#### DATA FOR THE TASK:
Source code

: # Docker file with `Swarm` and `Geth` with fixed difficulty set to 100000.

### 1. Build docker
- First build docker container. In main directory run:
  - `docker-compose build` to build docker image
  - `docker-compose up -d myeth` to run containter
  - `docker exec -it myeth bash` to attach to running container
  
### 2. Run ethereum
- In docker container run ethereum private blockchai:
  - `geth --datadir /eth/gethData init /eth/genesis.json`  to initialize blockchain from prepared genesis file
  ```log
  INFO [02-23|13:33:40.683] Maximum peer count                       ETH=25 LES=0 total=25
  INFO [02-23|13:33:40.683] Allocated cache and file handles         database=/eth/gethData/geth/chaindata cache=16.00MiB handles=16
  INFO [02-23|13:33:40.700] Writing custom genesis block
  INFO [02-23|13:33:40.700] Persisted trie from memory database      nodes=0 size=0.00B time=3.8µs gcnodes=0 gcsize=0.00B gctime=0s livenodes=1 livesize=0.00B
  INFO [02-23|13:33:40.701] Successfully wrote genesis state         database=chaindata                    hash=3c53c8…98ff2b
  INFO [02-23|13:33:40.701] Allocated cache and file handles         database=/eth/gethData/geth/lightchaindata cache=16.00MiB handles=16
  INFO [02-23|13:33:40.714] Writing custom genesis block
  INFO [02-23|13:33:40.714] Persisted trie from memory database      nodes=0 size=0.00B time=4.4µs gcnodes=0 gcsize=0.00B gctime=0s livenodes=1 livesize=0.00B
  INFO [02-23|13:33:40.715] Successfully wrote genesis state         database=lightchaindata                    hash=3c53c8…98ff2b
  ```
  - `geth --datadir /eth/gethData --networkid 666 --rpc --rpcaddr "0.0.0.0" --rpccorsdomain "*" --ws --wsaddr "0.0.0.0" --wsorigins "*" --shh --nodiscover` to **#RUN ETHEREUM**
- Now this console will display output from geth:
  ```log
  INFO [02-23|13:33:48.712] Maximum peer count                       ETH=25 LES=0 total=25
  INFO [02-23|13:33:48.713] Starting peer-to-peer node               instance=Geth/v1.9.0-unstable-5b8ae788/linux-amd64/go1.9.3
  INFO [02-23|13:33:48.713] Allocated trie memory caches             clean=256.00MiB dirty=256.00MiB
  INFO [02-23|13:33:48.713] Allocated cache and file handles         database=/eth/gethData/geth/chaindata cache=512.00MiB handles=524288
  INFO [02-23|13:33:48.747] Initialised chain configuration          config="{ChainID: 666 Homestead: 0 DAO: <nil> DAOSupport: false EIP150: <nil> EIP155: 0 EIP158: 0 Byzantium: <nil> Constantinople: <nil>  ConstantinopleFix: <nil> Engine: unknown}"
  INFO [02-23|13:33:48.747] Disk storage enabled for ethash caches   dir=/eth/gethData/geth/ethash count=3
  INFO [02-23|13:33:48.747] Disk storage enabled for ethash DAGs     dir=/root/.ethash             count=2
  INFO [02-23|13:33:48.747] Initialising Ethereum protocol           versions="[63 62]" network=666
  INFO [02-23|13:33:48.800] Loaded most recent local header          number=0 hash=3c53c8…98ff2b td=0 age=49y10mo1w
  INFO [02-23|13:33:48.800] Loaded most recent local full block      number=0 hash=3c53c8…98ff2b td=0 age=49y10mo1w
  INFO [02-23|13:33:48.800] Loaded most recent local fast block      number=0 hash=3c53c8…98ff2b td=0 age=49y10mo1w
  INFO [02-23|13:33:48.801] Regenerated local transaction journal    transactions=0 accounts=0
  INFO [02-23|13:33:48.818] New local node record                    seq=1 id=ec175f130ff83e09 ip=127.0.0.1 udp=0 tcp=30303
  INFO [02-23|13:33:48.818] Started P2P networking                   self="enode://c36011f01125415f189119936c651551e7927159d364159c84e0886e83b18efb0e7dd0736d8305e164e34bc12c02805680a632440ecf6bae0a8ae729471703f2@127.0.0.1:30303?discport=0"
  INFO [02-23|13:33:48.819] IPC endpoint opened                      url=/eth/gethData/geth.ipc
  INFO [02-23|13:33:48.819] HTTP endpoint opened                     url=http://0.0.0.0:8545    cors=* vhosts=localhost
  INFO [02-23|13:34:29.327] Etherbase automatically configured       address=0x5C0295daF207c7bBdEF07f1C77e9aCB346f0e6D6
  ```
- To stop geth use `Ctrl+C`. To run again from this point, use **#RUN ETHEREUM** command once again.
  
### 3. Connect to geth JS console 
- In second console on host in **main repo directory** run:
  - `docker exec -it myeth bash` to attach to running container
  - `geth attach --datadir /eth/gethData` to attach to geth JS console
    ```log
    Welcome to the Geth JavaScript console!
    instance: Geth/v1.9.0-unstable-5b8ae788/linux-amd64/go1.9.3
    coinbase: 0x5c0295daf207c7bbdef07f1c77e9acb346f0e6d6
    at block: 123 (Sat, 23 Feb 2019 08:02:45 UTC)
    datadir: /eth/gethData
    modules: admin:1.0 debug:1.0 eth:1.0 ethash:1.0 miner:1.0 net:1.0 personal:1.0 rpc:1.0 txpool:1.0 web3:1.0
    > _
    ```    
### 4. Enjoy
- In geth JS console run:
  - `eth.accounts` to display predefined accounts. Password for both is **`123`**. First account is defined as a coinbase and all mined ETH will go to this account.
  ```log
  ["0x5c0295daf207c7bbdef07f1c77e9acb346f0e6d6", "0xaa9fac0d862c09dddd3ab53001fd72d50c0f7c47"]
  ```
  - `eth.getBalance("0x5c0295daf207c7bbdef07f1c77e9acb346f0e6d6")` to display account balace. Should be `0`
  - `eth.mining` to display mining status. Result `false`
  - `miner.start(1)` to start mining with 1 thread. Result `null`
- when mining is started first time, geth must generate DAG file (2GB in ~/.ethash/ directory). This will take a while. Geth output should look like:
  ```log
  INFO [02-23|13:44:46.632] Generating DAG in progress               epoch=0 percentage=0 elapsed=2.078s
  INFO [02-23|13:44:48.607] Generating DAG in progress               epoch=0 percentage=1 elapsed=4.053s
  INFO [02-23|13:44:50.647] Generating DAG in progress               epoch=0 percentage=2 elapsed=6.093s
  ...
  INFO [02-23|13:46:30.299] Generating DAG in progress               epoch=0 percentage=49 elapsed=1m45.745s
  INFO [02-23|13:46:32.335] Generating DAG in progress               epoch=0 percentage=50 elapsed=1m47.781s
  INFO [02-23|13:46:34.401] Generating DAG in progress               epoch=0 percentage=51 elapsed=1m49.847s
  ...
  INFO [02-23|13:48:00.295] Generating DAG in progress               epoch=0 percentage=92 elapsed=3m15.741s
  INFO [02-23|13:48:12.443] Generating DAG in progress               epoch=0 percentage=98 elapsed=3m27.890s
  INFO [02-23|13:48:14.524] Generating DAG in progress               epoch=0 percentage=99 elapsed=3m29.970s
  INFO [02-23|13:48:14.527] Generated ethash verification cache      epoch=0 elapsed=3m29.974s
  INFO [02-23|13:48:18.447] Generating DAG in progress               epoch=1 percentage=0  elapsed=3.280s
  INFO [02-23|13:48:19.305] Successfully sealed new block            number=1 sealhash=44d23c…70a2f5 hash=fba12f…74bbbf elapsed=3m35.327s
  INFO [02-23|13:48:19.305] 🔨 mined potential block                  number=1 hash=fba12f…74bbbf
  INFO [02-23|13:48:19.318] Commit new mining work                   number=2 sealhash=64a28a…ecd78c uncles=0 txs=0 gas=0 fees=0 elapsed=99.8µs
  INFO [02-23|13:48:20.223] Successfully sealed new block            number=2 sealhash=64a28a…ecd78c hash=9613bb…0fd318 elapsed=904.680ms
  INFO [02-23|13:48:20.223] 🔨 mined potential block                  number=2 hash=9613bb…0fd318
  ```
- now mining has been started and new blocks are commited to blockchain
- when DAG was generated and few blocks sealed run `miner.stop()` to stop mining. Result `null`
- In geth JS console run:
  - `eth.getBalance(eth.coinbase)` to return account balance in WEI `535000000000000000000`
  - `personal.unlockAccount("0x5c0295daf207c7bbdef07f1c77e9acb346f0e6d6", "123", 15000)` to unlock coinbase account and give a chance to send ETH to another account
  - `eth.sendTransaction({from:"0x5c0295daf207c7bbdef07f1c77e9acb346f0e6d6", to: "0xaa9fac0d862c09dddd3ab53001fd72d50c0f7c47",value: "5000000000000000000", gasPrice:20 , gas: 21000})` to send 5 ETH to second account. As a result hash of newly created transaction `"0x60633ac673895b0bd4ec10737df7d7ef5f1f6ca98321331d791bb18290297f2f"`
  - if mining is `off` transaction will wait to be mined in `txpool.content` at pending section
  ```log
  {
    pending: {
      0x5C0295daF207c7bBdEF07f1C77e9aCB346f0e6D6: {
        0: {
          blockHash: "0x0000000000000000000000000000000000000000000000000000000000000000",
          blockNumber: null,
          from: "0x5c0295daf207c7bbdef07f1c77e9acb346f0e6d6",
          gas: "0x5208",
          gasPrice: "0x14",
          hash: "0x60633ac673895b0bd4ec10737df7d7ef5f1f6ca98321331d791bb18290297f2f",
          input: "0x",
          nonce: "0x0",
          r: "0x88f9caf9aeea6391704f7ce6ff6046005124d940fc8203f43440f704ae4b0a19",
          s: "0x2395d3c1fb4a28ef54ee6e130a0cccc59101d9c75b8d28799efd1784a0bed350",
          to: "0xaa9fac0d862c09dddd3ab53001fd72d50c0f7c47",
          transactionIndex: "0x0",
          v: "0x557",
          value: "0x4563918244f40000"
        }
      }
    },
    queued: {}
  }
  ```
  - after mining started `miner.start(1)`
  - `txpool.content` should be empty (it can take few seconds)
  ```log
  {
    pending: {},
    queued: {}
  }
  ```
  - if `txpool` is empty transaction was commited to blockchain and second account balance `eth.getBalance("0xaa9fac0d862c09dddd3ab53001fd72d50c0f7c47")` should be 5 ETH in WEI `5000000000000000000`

#### WORK TO COMPLETE:
Lines with the word "sealhash" in them should be copied from the preceding records.

#### ANSWER TO THIS PROBLEM:
  INFO [02-23|13:48:19.305] Successfully sealed new block            number=1 sealhash=44d23c…70a2f5 hash=fba12f…74bbbf elapsed=3m35.327s
  INFO [02-23|13:48:19.318] Commit new mining work                   number=2 sealhash=64a28a…ecd78c uncles=0 txs=0 gas=0 fees=0 elapsed=99.8µs
  INFO [02-23|13:48:20.223] Successfully sealed new block            number=2 sealhash=64a28a…ecd78c hash=9613bb…0fd318 elapsed=904.680ms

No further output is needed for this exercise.